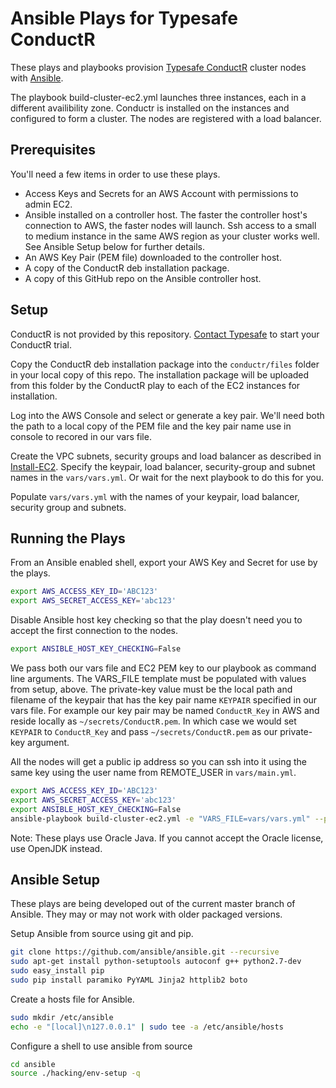 # Ansible Plays for Typesafe ConductR

These plays and playbooks provision [Typesafe ConductR](https://conductr.typesafe.com) cluster nodes with [Ansible](http://www.ansible.com).

The playbook build-cluster-ec2.yml launches three instances, each in a different availibility zone. Conductr is installed on the instances and configured to form a cluster. The nodes are registered with a load balancer.

## Prerequisites

You'll need a few items in order to use these plays.

* Access Keys and Secrets for an AWS Account with permissions to admin EC2.
* Ansible installed on a controller host. The faster the controller host's connection to AWS, the faster nodes will launch. Ssh access to a small to medium instance in the same AWS region as your cluster works well. See Ansible Setup below for further details.
* An AWS Key Pair (PEM file) downloaded to the controller host.
* A copy of the ConductR deb installation package.
* A copy of this GitHub repo on the Ansible controller host.

## Setup

ConductR is not provided by this repository. [Contact Typesafe](http://www.typesafe.com/company/contact) to start your ConductR trial.

Copy the ConductR deb installation package into the `conductr/files` folder in your local copy of this repo. The installation package will be uploaded from this folder by the ConductR play to each of the EC2 instances for installation. 

Log into the AWS Console and select or generate a key pair. We'll need both the path to a local copy of the PEM file and the key pair name use in console to recored in our vars file.

Create the VPC subnets, security groups and load balancer as described in [Install-EC2](http://conductr.typesafe.com/intro/Install-EC2.html). Specify the keypair, load balancer, security-group and subnet names in the `vars/vars.yml`. Or wait for the next playbook to do this for you.

Populate `vars/vars.yml` with the names of your keypair, load balancer, security group and subnets.

## Running the Plays

From an Ansible enabled shell, export your AWS Key and Secret for use by the plays.

```bash
export AWS_ACCESS_KEY_ID='ABC123'
export AWS_SECRET_ACCESS_KEY='abc123'
```

Disable Ansible host key checking so that the play doesn't need you to accept the first connection to the nodes.

```bash
export ANSIBLE_HOST_KEY_CHECKING=False
```
We pass both our vars file and EC2 PEM key to our playbook as command line arguments. The VARS_FILE template must be populated with values from setup, above. The private-key value must be the local path and filename of the keypair that has the key pair name `KEYPAIR` specified in our vars file. For example our key pair may be named `ConductR_Key` in AWS and reside locally as `~/secrets/ConductR.pem`. In which case we would set `KEYPAIR` to `ConductR_Key` and pass `~/secrets/ConductR.pem` as our private-key argument.

All the nodes will get a public ip address so you can ssh into it using the same key using the user name from REMOTE_USER in `vars/main.yml`. 

```bash
export AWS_ACCESS_KEY_ID='ABC123'
export AWS_SECRET_ACCESS_KEY='abc123'
export ANSIBLE_HOST_KEY_CHECKING=False
ansible-playbook build-cluster-ec2.yml -e "VARS_FILE=vars/vars.yml" --private-key /path/to/{{keypair}}
```

Note: These plays use Oracle Java. If you cannot accept the Oracle license, use OpenJDK instead.

## Ansible Setup

These plays are being developed out of the current master branch of Ansible. They may or may not work with older packaged versions.

Setup Ansible from source using git and pip.

```bash
git clone https://github.com/ansible/ansible.git --recursive
sudo apt-get install python-setuptools autoconf g++ python2.7-dev
sudo easy_install pip
sudo pip install paramiko PyYAML Jinja2 httplib2 boto
```

Create a hosts file for Ansible.

```bash
sudo mkdir /etc/ansible
echo -e "[local]\n127.0.0.1" | sudo tee -a /etc/ansible/hosts
```

Configure a shell to use ansible from source

```bash
cd ansible
source ./hacking/env-setup -q
```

···

Activity: Please go over the data above and copy each line with "subnets" in it.

The completed task:
Create the VPC subnets, security groups and load balancer as described in [Install-EC2](http://conductr.typesafe.com/intro/Install-EC2.html). Specify the keypair, load balancer, security-group and subnet names in the `vars/vars.yml`. Or wait for the next playbook to do this for you.
Populate `vars/vars.yml` with the names of your keypair, load balancer, security group and subnets.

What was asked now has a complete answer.